PROVIDED MATERIAL:
-- Opening Marker --

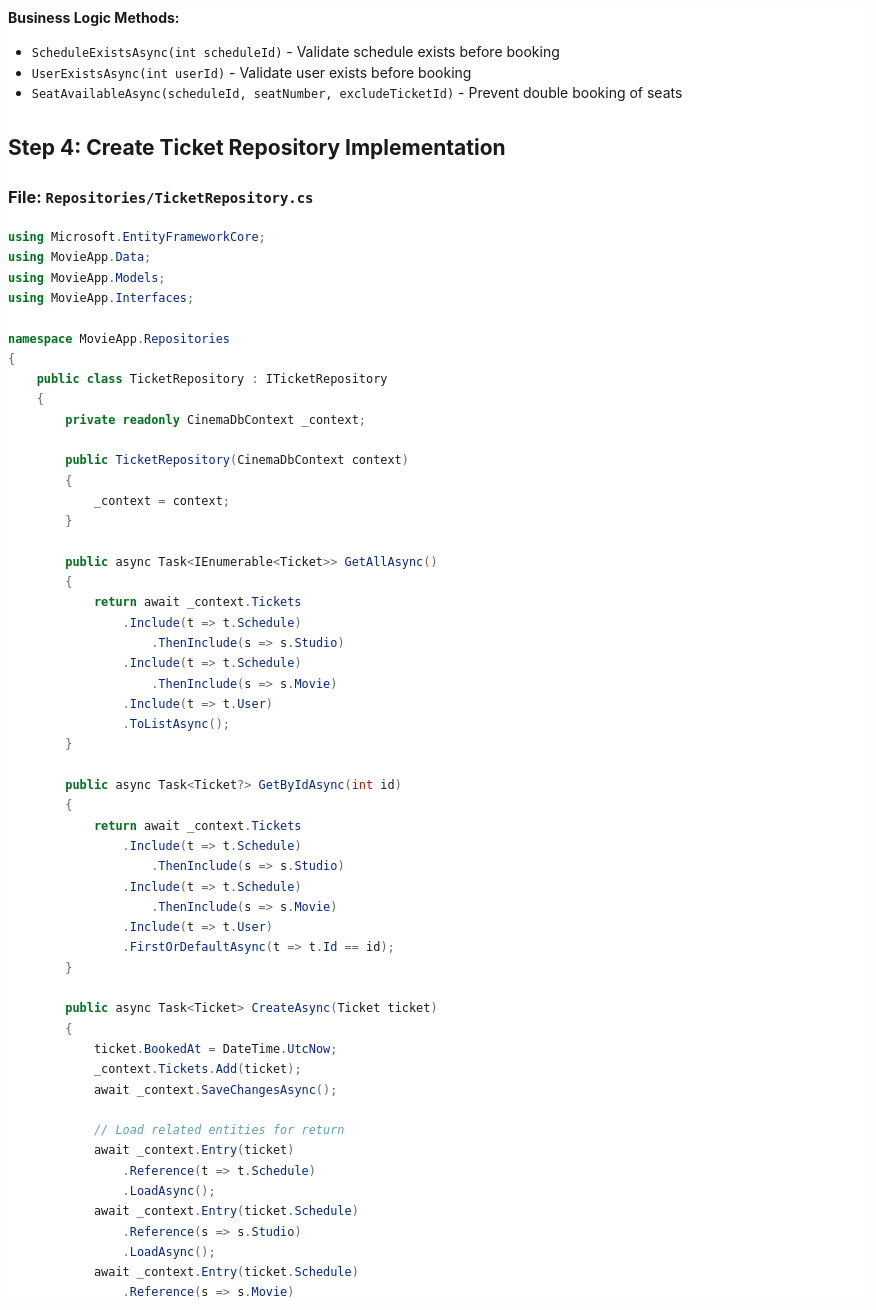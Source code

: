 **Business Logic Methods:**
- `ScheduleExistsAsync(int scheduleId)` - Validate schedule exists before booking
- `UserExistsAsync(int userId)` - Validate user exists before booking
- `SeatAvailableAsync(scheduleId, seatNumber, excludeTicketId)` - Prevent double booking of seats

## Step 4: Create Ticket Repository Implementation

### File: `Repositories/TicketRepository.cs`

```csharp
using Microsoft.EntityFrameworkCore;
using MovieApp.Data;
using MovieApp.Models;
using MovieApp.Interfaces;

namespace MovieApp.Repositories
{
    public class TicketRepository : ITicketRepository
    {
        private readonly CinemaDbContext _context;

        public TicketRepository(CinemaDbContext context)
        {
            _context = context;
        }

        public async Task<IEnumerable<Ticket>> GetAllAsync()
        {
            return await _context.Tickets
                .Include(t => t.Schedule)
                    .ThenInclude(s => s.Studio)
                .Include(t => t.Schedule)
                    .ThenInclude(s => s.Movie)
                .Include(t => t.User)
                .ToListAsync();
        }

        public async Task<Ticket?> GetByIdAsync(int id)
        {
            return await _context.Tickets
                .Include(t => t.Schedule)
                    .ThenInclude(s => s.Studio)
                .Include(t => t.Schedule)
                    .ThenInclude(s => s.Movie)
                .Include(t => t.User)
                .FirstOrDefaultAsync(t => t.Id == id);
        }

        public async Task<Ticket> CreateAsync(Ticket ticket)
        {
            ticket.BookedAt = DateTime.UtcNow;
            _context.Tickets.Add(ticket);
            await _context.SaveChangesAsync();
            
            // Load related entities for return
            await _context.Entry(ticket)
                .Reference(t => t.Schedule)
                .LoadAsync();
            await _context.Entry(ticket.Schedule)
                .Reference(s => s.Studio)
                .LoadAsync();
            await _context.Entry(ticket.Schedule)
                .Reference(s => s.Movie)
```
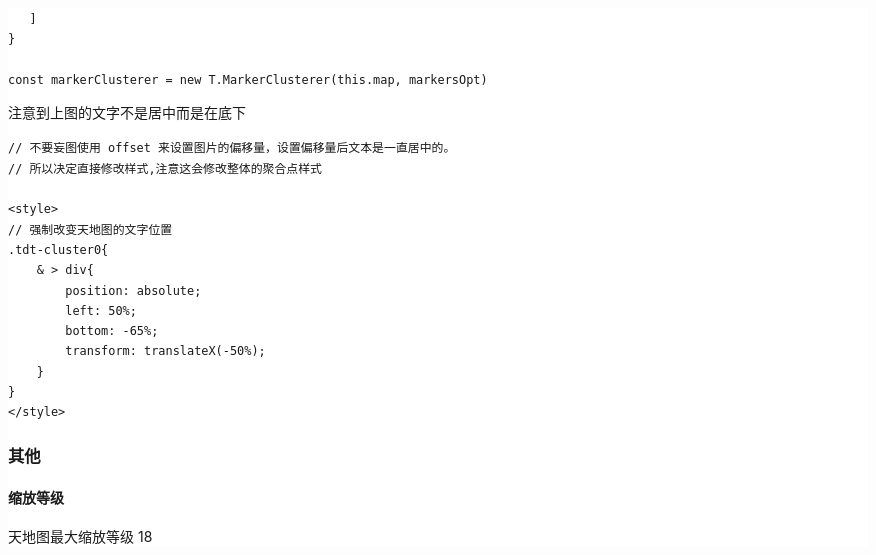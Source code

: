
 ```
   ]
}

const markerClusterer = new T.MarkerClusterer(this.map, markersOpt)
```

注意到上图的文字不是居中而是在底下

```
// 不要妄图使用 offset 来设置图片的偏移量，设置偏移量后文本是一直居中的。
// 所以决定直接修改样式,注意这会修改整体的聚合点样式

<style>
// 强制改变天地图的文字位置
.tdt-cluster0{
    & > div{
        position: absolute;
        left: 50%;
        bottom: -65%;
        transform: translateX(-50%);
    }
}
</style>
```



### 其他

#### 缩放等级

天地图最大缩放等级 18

-- Closing Marker --

INSTRUCTIONS FOR THE TASK:
The expected answer is a copy of every line in the entries that holds the word "Validate".

RESULT OF THE EXERCISE:
- `ScheduleExistsAsync(int scheduleId)` - Validate schedule exists before booking
- `UserExistsAsync(int userId)` - Validate user exists before booking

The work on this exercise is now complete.